En la ciudad vecina de Santo Tomé, en enero de 2020 se estableció una ordenanza que se aprobó por unanimidad en el Concejo Municipal de la ciudad; se trata de la Prohibición de Tracción a Sangre. Entre los puntos centrales de la ordenanza, se establece un programa «que tienda a la erradicación del uso de vehículos de tracción a sangre animal y que, a su vez, ofrezca alternativas laborales a aquellos ciudadanos que hoy en día se valen de este medio de transporte para realizar su trabajo». Sobre esta línea, se aborda la dignidad humana, el derecho al trabajo digno de las personas, los derechos del niño, los derechos de los animales, la seguridad vial y la salud pública. Sin embargo, esta ordenanza no se está cumpliendo del todo.
En FM Chalet dialogamos con la abogada animalista Natalia Pallaviccini (Instituto de Derecho animal), para darnos más detalles al respecto.
¿Qué está ocurriendo en Santo Tomé con la tracción a sangre?
❝Esta ordenanza entra en vigencia en enero del 2020, desde esa fecha hasta la actualidad no se ha realizado ninguno de los pasos, ninguna de las acciones que esa ordenanza prevee justamente para llegar al objetivo, en definitiva lo que se plantea es que no exista la tracción animal equina en la ciudad de Santo Tomé. La ordenanza contiene una prohibición, pero se debe realizar una previa de reconversión social, de los carreros y personas que están utilizando actualmente los caballos para recolección informal de residuos. De manera tal, que la intendenta al no comenzar con el primer paso, que es abrir un registro con un plazo de 60 días para que los carreros se inscriban, y luego poder crear el programa de sustitución de la tracción animal equina.
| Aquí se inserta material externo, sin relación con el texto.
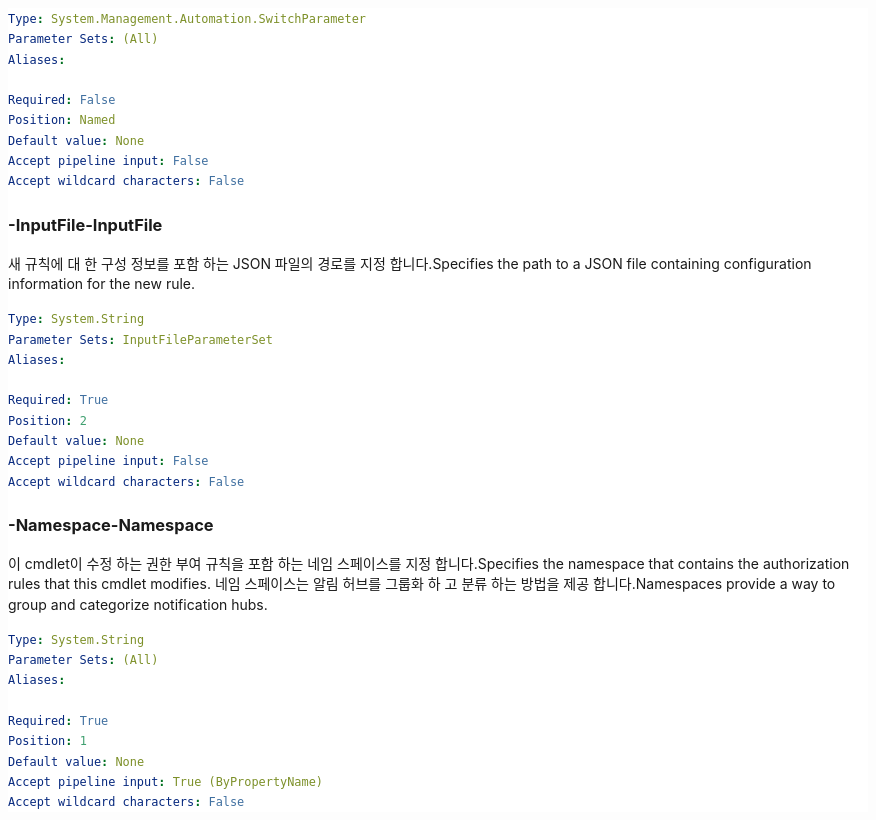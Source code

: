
 ```yaml
Type: System.Management.Automation.SwitchParameter
Parameter Sets: (All)
Aliases:

Required: False
Position: Named
Default value: None
Accept pipeline input: False
Accept wildcard characters: False
```

### <span data-ttu-id="3e22e-133">-InputFile</span><span class="sxs-lookup"><span data-stu-id="3e22e-133">-InputFile</span></span>
<span data-ttu-id="3e22e-134">새 규칙에 대 한 구성 정보를 포함 하는 JSON 파일의 경로를 지정 합니다.</span><span class="sxs-lookup"><span data-stu-id="3e22e-134">Specifies the path to a JSON file containing configuration information for the new rule.</span></span>

```yaml
Type: System.String
Parameter Sets: InputFileParameterSet
Aliases:

Required: True
Position: 2
Default value: None
Accept pipeline input: False
Accept wildcard characters: False
```

### <span data-ttu-id="3e22e-135">-Namespace</span><span class="sxs-lookup"><span data-stu-id="3e22e-135">-Namespace</span></span>
<span data-ttu-id="3e22e-136">이 cmdlet이 수정 하는 권한 부여 규칙을 포함 하는 네임 스페이스를 지정 합니다.</span><span class="sxs-lookup"><span data-stu-id="3e22e-136">Specifies the namespace that contains the authorization rules that this cmdlet modifies.</span></span>
<span data-ttu-id="3e22e-137">네임 스페이스는 알림 허브를 그룹화 하 고 분류 하는 방법을 제공 합니다.</span><span class="sxs-lookup"><span data-stu-id="3e22e-137">Namespaces provide a way to group and categorize notification hubs.</span></span>

```yaml
Type: System.String
Parameter Sets: (All)
Aliases:

Required: True
Position: 1
Default value: None
Accept pipeline input: True (ByPropertyName)
Accept wildcard characters: False
```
Entonces, la ordenanza está vigente, pero no tiene ningún tipo de efectividad.❞
❝Esto está vinculado con la falta de voluntad política, más allá de que yo sea abogada animalista, me preocupa mucho como ciudadana, la realidad es que esta ordenanza como sucede con un montón de leyes a nivel provincial y nacional son el producto del consenso entre quienes nos representan en las legislaturas, del Concejo y del Congreso nacional que implica escuchar a los diferentes sectores de la ciudadanía porque han participado en reuniones que el ejecutivo incluso tiene como la carta de vetarla en caso de que no esté de acuerdo con la ordenanza aprobada por el Concejo con lo cual la puede vetar total o parcialmente esto no lo ha hecho y la ha promulgado, a mi lo que me preocupa es que un Ejecutivo no puede desconocer una normativa vigente que ha surgido de todo un consenso social y sobre todo teniendo en cuenta que esta ordenanza en definitiva lo que se propone es abordar una problemática sensible que no solamente involucra a los animales sino que también es social”.
“Claramente estamos hablando de personas en situación de pobreza y exclusión social que se tienen que valer de caballos para poder realizar algun tipo de actividad para sobrevivir y que ejercen maltrato animal puesto que esos animales no están en condiciones de vivir en una ciudad. Así es que encontrarnos con un ejecutivo que tiene una herramienta que contempla tanto a los derechos de los animales en este caso de los caballos y los derechos de las personas que los utilizan y por una falta de voluntada política o de interés no la quiere aplicar, la verdad que como ciudadana me da muchísima tristeza y bronca porque en definitiva lo que está haciendo la intendenta es contribuir a ese descrédito generalizado que existe hoy en día hacia la clase política porque a ciudadanía mira estas cosas, con que autoridad moral después nos piden a nosotros que cumplamos las normas cuando ellos mismos son los primeros que las están desconociendo”.